→ PROBLEM
Could you copy every record exactly, leaving the pictures behind?

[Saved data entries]
^^^^^^^^
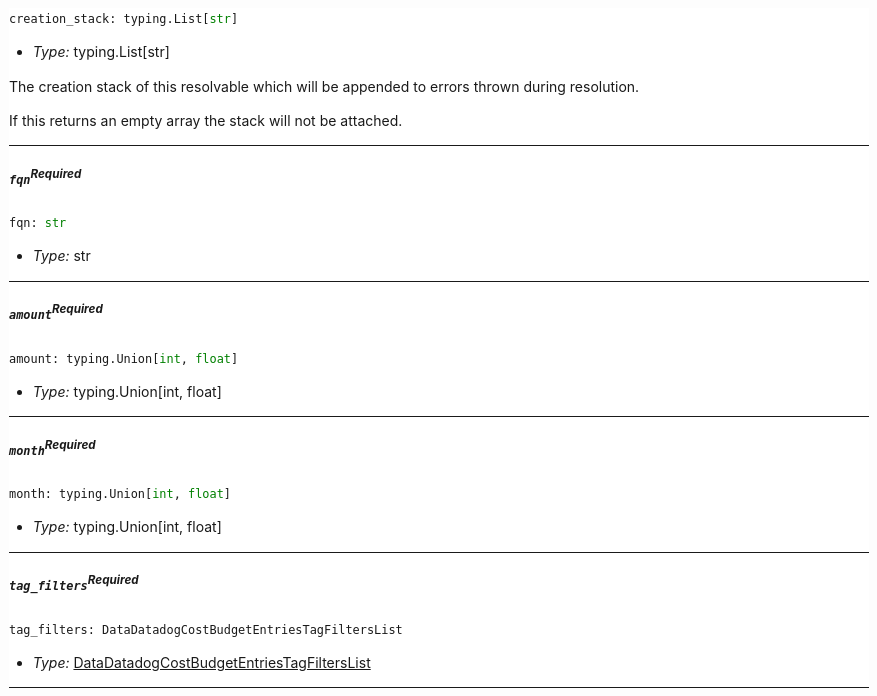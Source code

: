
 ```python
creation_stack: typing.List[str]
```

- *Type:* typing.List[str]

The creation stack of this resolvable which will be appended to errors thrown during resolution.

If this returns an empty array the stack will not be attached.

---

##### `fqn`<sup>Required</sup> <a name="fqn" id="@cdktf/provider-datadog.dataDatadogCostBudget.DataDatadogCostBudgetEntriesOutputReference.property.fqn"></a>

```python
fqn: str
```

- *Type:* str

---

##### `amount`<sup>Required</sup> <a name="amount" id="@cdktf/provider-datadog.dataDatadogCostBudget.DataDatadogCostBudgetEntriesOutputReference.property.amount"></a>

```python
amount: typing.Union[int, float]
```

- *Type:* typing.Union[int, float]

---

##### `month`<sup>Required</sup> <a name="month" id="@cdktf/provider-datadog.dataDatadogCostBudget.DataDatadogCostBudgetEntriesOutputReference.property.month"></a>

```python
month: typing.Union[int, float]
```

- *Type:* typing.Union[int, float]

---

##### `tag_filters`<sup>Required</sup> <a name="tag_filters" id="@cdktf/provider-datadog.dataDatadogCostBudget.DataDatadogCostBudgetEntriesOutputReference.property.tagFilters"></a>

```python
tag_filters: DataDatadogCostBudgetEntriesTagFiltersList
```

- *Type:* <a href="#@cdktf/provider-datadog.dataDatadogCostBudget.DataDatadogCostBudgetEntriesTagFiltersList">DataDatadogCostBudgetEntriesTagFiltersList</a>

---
^^^^^^^^
→ SOLUTION FOR THIS EXERCISE
Source code

:
 ```python
creation_stack: typing.List[str]
```

- *Type:* typing.List[str]

The creation stack of this resolvable which will be appended to errors thrown during resolution.

If this returns an empty array the stack will not be attached.

---

##### `fqn`<sup>Required</sup> <a name="fqn" id="@cdktf/provider-datadog.dataDatadogCostBudget.DataDatadogCostBudgetEntriesOutputReference.property.fqn"></a>

```python
fqn: str
```

- *Type:* str

---

##### `amount`<sup>Required</sup> <a name="amount" id="@cdktf/provider-datadog.dataDatadogCostBudget.DataDatadogCostBudgetEntriesOutputReference.property.amount"></a>

```python
amount: typing.Union[int, float]
```

- *Type:* typing.Union[int, float]

---

##### `month`<sup>Required</sup> <a name="month" id="@cdktf/provider-datadog.dataDatadogCostBudget.DataDatadogCostBudgetEntriesOutputReference.property.month"></a>

```python
month: typing.Union[int, float]
```

- *Type:* typing.Union[int, float]

---

##### `tag_filters`<sup>Required</sup> <a name="tag_filters" id="@cdktf/provider-datadog.dataDatadogCostBudget.DataDatadogCostBudgetEntriesOutputReference.property.tagFilters"></a>

```python
tag_filters: DataDatadogCostBudgetEntriesTagFiltersList
```

- *Type:* <a href="#@cdktf/provider-datadog.dataDatadogCostBudget.DataDatadogCostBudgetEntriesTagFiltersList">DataDatadogCostBudgetEntriesTagFiltersList</a>

---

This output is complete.